All Products
Search
Document Center

Alibaba Cloud Model Studio:Deep research (Qwen-Deep-Research)

Last Updated:Mar 15, 2026

Automates complex research through planning, multiple rounds of web searches, and structured report generation. Gathers and synthesizes information without manual effort.

Note

This document applies only to the Chinese mainland (Beijing) region. To use the model, use an API key from the Chinese mainland (Beijing) region.

Getting started

Get an API key and export the API key as an environment variable. If you use an SDK to make calls, install the DashScope SDK.

Two-step workflow: follow-up question (the model clarifies research scope) and deep research (the model searches, analyzes, and generates a report).

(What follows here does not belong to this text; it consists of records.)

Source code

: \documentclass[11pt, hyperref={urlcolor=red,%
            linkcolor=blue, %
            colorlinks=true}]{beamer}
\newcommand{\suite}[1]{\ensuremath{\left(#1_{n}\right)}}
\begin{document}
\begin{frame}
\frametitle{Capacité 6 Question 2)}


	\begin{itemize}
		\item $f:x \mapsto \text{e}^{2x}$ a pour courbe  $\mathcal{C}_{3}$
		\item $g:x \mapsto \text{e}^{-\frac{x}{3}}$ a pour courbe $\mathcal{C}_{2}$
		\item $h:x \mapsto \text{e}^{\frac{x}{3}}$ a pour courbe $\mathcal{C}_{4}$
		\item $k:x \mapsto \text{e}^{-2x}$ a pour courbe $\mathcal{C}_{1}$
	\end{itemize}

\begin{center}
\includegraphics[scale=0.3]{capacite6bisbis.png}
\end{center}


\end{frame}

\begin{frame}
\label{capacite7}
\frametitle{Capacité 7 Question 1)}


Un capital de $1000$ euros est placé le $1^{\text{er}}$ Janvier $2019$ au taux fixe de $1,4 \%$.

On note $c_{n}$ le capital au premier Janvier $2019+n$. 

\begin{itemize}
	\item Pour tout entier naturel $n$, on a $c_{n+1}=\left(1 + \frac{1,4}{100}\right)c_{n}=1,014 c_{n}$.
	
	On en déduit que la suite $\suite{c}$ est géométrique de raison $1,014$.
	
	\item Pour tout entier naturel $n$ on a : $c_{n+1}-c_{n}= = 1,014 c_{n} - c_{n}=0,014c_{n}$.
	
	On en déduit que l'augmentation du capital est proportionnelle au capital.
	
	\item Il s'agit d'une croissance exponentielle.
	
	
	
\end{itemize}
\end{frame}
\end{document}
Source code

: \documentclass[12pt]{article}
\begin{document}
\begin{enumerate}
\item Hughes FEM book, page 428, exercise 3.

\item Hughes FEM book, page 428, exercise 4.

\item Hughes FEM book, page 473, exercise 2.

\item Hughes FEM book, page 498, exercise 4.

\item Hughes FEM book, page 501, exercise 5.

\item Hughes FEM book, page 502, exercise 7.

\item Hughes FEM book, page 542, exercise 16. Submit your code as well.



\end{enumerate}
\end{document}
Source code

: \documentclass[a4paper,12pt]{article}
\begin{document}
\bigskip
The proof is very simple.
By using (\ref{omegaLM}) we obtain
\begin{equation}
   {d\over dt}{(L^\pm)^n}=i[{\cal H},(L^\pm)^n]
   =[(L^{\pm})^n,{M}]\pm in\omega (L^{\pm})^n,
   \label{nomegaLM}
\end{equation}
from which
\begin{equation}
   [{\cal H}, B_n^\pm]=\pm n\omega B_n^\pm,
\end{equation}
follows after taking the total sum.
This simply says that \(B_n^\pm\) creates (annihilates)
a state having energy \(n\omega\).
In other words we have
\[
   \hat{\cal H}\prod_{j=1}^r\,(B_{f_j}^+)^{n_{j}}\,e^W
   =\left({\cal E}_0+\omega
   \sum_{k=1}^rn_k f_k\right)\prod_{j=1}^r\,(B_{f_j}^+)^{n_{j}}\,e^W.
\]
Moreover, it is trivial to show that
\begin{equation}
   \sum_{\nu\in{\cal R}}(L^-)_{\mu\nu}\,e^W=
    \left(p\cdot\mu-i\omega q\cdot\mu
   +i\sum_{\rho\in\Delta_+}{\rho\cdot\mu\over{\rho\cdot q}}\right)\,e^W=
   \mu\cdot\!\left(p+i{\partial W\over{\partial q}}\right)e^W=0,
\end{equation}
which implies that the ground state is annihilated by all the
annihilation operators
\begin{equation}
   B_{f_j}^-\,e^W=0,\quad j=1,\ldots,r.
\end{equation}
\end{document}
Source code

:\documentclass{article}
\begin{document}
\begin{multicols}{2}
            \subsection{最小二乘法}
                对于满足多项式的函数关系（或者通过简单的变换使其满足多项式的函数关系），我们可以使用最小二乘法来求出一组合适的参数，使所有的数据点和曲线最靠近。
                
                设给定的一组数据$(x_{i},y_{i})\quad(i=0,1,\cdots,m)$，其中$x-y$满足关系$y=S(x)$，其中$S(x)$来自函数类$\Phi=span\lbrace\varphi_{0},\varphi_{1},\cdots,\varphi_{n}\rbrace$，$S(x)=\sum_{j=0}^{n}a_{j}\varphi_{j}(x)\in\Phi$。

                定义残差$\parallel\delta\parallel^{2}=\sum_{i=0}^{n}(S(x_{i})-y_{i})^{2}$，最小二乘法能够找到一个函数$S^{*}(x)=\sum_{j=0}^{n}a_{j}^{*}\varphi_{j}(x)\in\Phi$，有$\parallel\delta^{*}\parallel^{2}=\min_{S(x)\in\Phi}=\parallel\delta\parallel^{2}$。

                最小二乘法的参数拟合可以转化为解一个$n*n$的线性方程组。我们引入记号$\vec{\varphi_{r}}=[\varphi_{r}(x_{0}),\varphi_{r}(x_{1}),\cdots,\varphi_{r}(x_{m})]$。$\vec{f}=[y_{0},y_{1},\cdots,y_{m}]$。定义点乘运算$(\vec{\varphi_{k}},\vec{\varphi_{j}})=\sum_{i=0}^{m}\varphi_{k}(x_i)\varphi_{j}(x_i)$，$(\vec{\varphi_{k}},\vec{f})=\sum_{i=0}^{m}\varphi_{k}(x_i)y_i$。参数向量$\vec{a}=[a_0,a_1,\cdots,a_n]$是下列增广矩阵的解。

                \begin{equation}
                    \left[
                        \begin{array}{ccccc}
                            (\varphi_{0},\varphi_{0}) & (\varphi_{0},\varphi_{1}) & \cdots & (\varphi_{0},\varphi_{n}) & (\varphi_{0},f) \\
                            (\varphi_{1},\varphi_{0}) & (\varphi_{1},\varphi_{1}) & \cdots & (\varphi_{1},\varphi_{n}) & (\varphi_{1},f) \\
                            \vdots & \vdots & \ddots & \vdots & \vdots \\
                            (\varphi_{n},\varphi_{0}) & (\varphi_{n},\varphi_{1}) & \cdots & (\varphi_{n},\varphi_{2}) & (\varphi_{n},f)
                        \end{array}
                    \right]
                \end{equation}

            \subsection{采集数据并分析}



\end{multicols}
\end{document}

Currently, the model does not support DashScope SDK for Java or OpenAI-compatible API calls.
import os
import dashscope

# Configure the API key
# If not set, replace the following line with your Model Studio API key (format: sk-xxx)
API_KEY = os.getenv('DASHSCOPE_API_KEY')

def call_deep_research_model(messages, step_name):
    print(f"\n=== {step_name} ===")
    
    try:
        responses = dashscope.Generation.call(
            api_key=API_KEY,
            model="qwen-deep-research",
            messages=messages,
            # The qwen-deep-research model currently only supports streaming output
            stream=True
            # incremental_output=True Add this parameter for incremental output
        )
        
        return process_responses(responses, step_name)
        
    except Exception as e:
        print(f"An error occurred when calling the API: {e}")
        return ""


# Display phase content
def display_phase_content(phase, content, status):
    if content:
        print(f"\n[{phase}] {status}: {content}")
    else:
        print(f"\n[{phase}] {status}")

# Process the response
def process_responses(responses, step_name):
    current_phase = None
    phase_content = ""
    research_goal = ""
    web_sites = []
    references = []
    keepalive_shown = False  # Flag to check if the KeepAlive prompt has been shown

    for response in responses:
        # Check the response status code
        if hasattr(response, 'status_code') and response.status_code != 200:
            print(f"HTTP return code: {response.status_code}")
            if hasattr(response, 'code'):
                print(f"Error code: {response.code}")
            if hasattr(response, 'message'):
                print(f"Error message: {response.message}")
            print("For more information, see: https://www.alibabacloud.com/help/zh/model-studio/error-code")
            continue

        if hasattr(response, 'output') and response.output:
            message = response.output.get('message', {})
            phase = message.get('phase')
            content = message.get('content', '')
            status = message.get('status')
            extra = message.get('extra', {})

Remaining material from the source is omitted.